* Work order
Return the listing below verbatim. Pictures do not belong in the copy.

+ + + + +

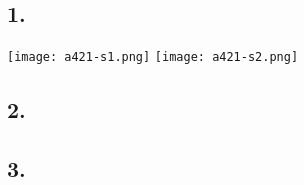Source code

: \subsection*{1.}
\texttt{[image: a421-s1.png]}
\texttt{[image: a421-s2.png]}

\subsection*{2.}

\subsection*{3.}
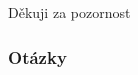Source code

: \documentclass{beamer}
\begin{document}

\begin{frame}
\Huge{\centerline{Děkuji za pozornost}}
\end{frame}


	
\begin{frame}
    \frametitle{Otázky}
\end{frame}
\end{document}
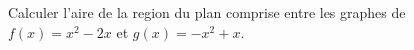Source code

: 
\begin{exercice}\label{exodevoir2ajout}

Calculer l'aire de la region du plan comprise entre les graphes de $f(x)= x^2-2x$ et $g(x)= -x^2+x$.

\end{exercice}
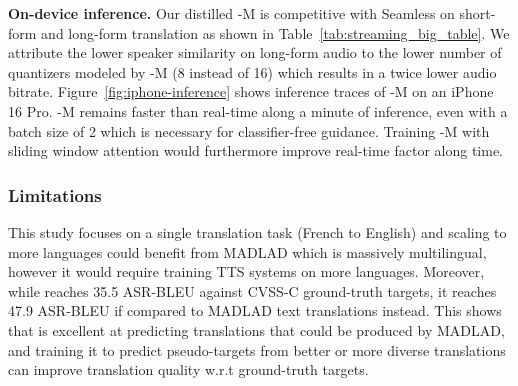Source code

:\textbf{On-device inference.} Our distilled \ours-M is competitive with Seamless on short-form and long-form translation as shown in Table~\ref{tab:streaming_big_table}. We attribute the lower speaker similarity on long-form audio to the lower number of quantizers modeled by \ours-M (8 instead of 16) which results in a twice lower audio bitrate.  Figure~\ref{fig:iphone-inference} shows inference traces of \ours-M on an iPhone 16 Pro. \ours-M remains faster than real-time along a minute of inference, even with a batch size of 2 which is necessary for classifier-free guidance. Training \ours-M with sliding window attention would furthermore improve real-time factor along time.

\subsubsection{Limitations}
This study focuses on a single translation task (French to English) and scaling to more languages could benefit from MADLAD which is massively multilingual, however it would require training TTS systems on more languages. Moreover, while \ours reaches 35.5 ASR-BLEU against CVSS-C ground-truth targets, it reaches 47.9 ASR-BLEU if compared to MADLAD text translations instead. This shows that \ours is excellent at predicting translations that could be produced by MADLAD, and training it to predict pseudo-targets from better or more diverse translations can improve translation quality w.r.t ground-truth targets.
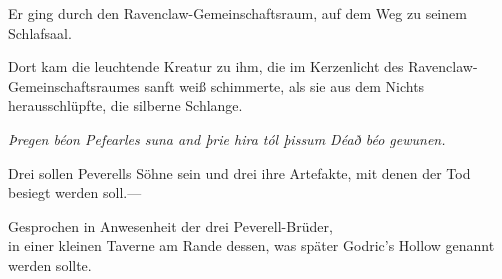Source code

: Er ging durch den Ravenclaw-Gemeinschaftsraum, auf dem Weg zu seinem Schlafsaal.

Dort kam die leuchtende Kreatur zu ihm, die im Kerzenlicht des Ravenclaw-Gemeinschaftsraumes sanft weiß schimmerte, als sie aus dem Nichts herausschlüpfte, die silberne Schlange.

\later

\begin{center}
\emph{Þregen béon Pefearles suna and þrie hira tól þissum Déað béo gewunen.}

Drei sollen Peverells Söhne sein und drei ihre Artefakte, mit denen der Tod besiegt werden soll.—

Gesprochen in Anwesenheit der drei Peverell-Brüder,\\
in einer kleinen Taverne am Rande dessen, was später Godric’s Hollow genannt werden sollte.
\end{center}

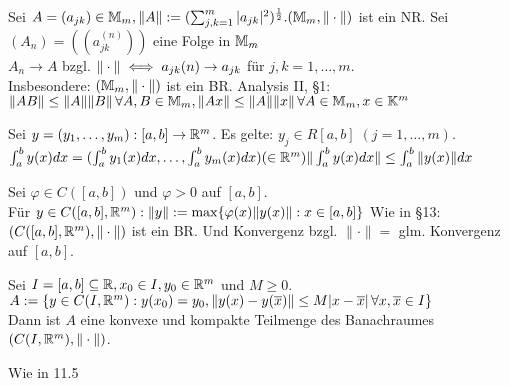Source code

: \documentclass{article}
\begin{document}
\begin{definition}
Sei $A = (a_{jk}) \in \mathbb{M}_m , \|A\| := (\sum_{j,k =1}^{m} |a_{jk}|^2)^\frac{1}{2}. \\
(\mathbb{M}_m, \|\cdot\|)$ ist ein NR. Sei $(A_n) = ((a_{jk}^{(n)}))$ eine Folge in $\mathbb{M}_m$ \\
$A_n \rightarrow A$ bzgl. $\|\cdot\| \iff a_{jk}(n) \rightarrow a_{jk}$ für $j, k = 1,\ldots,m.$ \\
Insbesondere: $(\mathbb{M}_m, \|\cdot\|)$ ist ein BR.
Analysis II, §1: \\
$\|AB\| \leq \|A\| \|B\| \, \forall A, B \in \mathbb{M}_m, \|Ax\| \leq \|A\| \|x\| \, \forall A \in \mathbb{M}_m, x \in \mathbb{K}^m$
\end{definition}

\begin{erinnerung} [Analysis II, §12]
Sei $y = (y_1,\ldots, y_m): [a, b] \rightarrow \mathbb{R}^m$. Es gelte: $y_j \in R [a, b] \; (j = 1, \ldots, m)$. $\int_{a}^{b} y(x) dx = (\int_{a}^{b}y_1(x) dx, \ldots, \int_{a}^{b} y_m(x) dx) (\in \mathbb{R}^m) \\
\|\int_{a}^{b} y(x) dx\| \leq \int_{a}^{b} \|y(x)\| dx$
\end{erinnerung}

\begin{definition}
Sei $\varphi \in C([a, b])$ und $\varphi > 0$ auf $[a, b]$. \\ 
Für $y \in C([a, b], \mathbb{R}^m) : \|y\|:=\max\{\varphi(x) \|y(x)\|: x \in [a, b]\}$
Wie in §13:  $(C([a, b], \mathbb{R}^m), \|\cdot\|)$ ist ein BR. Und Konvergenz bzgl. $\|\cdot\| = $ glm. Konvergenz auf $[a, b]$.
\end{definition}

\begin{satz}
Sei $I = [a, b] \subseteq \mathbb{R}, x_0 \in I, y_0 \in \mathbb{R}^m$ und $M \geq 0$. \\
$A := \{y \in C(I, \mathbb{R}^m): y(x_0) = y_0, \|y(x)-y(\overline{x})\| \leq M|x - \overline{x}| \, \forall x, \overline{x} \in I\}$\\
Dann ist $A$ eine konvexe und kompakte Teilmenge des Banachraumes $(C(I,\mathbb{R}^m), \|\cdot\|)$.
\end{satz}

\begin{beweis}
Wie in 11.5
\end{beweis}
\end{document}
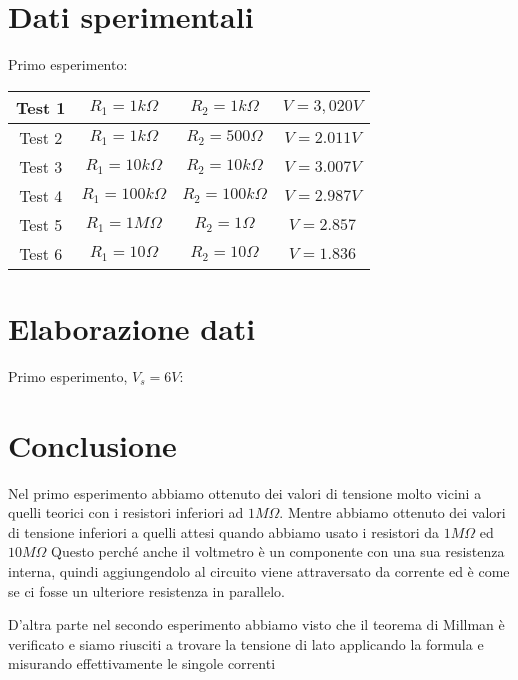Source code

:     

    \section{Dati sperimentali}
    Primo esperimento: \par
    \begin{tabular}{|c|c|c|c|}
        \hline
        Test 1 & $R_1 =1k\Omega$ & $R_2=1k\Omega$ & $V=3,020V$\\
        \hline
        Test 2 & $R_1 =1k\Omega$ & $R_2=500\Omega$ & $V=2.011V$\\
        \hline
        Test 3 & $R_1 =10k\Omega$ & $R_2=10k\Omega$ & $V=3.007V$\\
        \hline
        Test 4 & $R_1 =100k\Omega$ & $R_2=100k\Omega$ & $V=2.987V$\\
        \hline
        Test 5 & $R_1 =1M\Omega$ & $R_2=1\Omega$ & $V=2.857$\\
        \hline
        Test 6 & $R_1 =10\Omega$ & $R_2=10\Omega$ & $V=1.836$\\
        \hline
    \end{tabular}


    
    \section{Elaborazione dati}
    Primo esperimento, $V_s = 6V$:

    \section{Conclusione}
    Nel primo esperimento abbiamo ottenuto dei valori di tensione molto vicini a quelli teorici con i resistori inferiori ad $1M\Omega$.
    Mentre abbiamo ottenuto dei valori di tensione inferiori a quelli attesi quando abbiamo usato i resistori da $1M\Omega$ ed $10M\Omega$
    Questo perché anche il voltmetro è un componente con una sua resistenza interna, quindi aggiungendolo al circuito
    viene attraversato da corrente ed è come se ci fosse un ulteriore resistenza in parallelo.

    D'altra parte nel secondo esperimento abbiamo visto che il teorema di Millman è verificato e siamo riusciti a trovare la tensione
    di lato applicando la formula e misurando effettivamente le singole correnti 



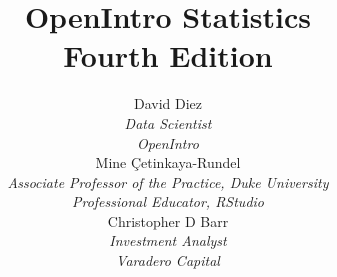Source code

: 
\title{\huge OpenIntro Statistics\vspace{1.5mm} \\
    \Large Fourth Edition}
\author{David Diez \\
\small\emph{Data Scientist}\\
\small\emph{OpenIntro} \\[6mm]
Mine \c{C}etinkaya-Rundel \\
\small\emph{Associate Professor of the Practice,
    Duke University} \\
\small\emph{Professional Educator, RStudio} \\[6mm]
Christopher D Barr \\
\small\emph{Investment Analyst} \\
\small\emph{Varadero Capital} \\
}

+ + + + +

* Answer section
Source code

: \subsection*{1.}
\texttt{[image: a421-s1.png]}
\texttt{[image: a421-s2.png]}

\subsection*{2.}

\subsection*{3.}
Source code

: \documentclass{beamer}
\begin{document}

\begin{frame}
\Huge{\centerline{Děkuji za pozornost}}
\end{frame}


	
\begin{frame}
    \frametitle{Otázky}
\end{frame}
\end{document}
Source code

: 
\begin{exercice}\label{exodevoir2ajout}

Calculer l'aire de la region du plan comprise entre les graphes de $f(x)= x^2-2x$ et $g(x)= -x^2+x$.

\end{exercice}
Source code

:\textbf{On-device inference.} Our distilled \ours-M is competitive with Seamless on short-form and long-form translation as shown in Table~\ref{tab:streaming_big_table}. We attribute the lower speaker similarity on long-form audio to the lower number of quantizers modeled by \ours-M (8 instead of 16) which results in a twice lower audio bitrate.  Figure~\ref{fig:iphone-inference} shows inference traces of \ours-M on an iPhone 16 Pro. \ours-M remains faster than real-time along a minute of inference, even with a batch size of 2 which is necessary for classifier-free guidance. Training \ours-M with sliding window attention would furthermore improve real-time factor along time.

\subsubsection{Limitations}
This study focuses on a single translation task (French to English) and scaling to more languages could benefit from MADLAD which is massively multilingual, however it would require training TTS systems on more languages. Moreover, while \ours reaches 35.5 ASR-BLEU against CVSS-C ground-truth targets, it reaches 47.9 ASR-BLEU if compared to MADLAD text translations instead. This shows that \ours is excellent at predicting translations that could be produced by MADLAD, and training it to predict pseudo-targets from better or more diverse translations can improve translation quality w.r.t ground-truth targets.
Source code

: Er ging durch den Ravenclaw-Gemeinschaftsraum, auf dem Weg zu seinem Schlafsaal.

Dort kam die leuchtende Kreatur zu ihm, die im Kerzenlicht des Ravenclaw-Gemeinschaftsraumes sanft weiß schimmerte, als sie aus dem Nichts herausschlüpfte, die silberne Schlange.

\later

\begin{center}
\emph{Þregen béon Pefearles suna and þrie hira tól þissum Déað béo gewunen.}

Drei sollen Peverells Söhne sein und drei ihre Artefakte, mit denen der Tod besiegt werden soll.—

Gesprochen in Anwesenheit der drei Peverell-Brüder,\\
in einer kleinen Taverne am Rande dessen, was später Godric’s Hollow genannt werden sollte.
\end{center}

Source code

: \documentclass{article}
\begin{document}
\begin{definition}
Sei $A = (a_{jk}) \in \mathbb{M}_m , \|A\| := (\sum_{j,k =1}^{m} |a_{jk}|^2)^\frac{1}{2}. \\
(\mathbb{M}_m, \|\cdot\|)$ ist ein NR. Sei $(A_n) = ((a_{jk}^{(n)}))$ eine Folge in $\mathbb{M}_m$ \\
$A_n \rightarrow A$ bzgl. $\|\cdot\| \iff a_{jk}(n) \rightarrow a_{jk}$ für $j, k = 1,\ldots,m.$ \\
Insbesondere: $(\mathbb{M}_m, \|\cdot\|)$ ist ein BR.
Analysis II, §1: \\
$\|AB\| \leq \|A\| \|B\| \, \forall A, B \in \mathbb{M}_m, \|Ax\| \leq \|A\| \|x\| \, \forall A \in \mathbb{M}_m, x \in \mathbb{K}^m$
\end{definition}

\begin{erinnerung} [Analysis II, §12]
Sei $y = (y_1,\ldots, y_m): [a, b] \rightarrow \mathbb{R}^m$. Es gelte: $y_j \in R [a, b] \; (j = 1, \ldots, m)$. $\int_{a}^{b} y(x) dx = (\int_{a}^{b}y_1(x) dx, \ldots, \int_{a}^{b} y_m(x) dx) (\in \mathbb{R}^m) \\
\|\int_{a}^{b} y(x) dx\| \leq \int_{a}^{b} \|y(x)\| dx$
\end{erinnerung}

\begin{definition}
Sei $\varphi \in C([a, b])$ und $\varphi > 0$ auf $[a, b]$. \\ 
Für $y \in C([a, b], \mathbb{R}^m) : \|y\|:=\max\{\varphi(x) \|y(x)\|: x \in [a, b]\}$
Wie in §13:  $(C([a, b], \mathbb{R}^m), \|\cdot\|)$ ist ein BR. Und Konvergenz bzgl. $\|\cdot\| = $ glm. Konvergenz auf $[a, b]$.
\end{definition}

\begin{satz}
Sei $I = [a, b] \subseteq \mathbb{R}, x_0 \in I, y_0 \in \mathbb{R}^m$ und $M \geq 0$. \\
$A := \{y \in C(I, \mathbb{R}^m): y(x_0) = y_0, \|y(x)-y(\overline{x})\| \leq M|x - \overline{x}| \, \forall x, \overline{x} \in I\}$\\
Dann ist $A$ eine konvexe und kompakte Teilmenge des Banachraumes $(C(I,\mathbb{R}^m), \|\cdot\|)$.
\end{satz}

\begin{beweis}
Wie in 11.5
\end{beweis}
\end{document}
Source code

:     

    \section{Dati sperimentali}
    Primo esperimento: \par
    \begin{tabular}{|c|c|c|c|}
        \hline
        Test 1 & $R_1 =1k\Omega$ & $R_2=1k\Omega$ & $V=3,020V$\\
        \hline
        Test 2 & $R_1 =1k\Omega$ & $R_2=500\Omega$ & $V=2.011V$\\
        \hline
        Test 3 & $R_1 =10k\Omega$ & $R_2=10k\Omega$ & $V=3.007V$\\
        \hline
        Test 4 & $R_1 =100k\Omega$ & $R_2=100k\Omega$ & $V=2.987V$\\
        \hline
        Test 5 & $R_1 =1M\Omega$ & $R_2=1\Omega$ & $V=2.857$\\
        \hline
        Test 6 & $R_1 =10\Omega$ & $R_2=10\Omega$ & $V=1.836$\\
        \hline
    \end{tabular}


    
    \section{Elaborazione dati}
    Primo esperimento, $V_s = 6V$:

    \section{Conclusione}
    Nel primo esperimento abbiamo ottenuto dei valori di tensione molto vicini a quelli teorici con i resistori inferiori ad $1M\Omega$.
    Mentre abbiamo ottenuto dei valori di tensione inferiori a quelli attesi quando abbiamo usato i resistori da $1M\Omega$ ed $10M\Omega$
    Questo perché anche il voltmetro è un componente con una sua resistenza interna, quindi aggiungendolo al circuito
    viene attraversato da corrente ed è come se ci fosse un ulteriore resistenza in parallelo.

    D'altra parte nel secondo esperimento abbiamo visto che il teorema di Millman è verificato e siamo riusciti a trovare la tensione
    di lato applicando la formula e misurando effettivamente le singole correnti 



Source code

: 
\title{\huge OpenIntro Statistics\vspace{1.5mm} \\
    \Large Fourth Edition}
\author{David Diez \\
\small\emph{Data Scientist}\\
\small\emph{OpenIntro} \\[6mm]
Mine \c{C}etinkaya-Rundel \\
\small\emph{Associate Professor of the Practice,
    Duke University} \\
\small\emph{Professional Educator, RStudio} \\[6mm]
Christopher D Barr \\
\small\emph{Investment Analyst} \\
\small\emph{Varadero Capital} \\
}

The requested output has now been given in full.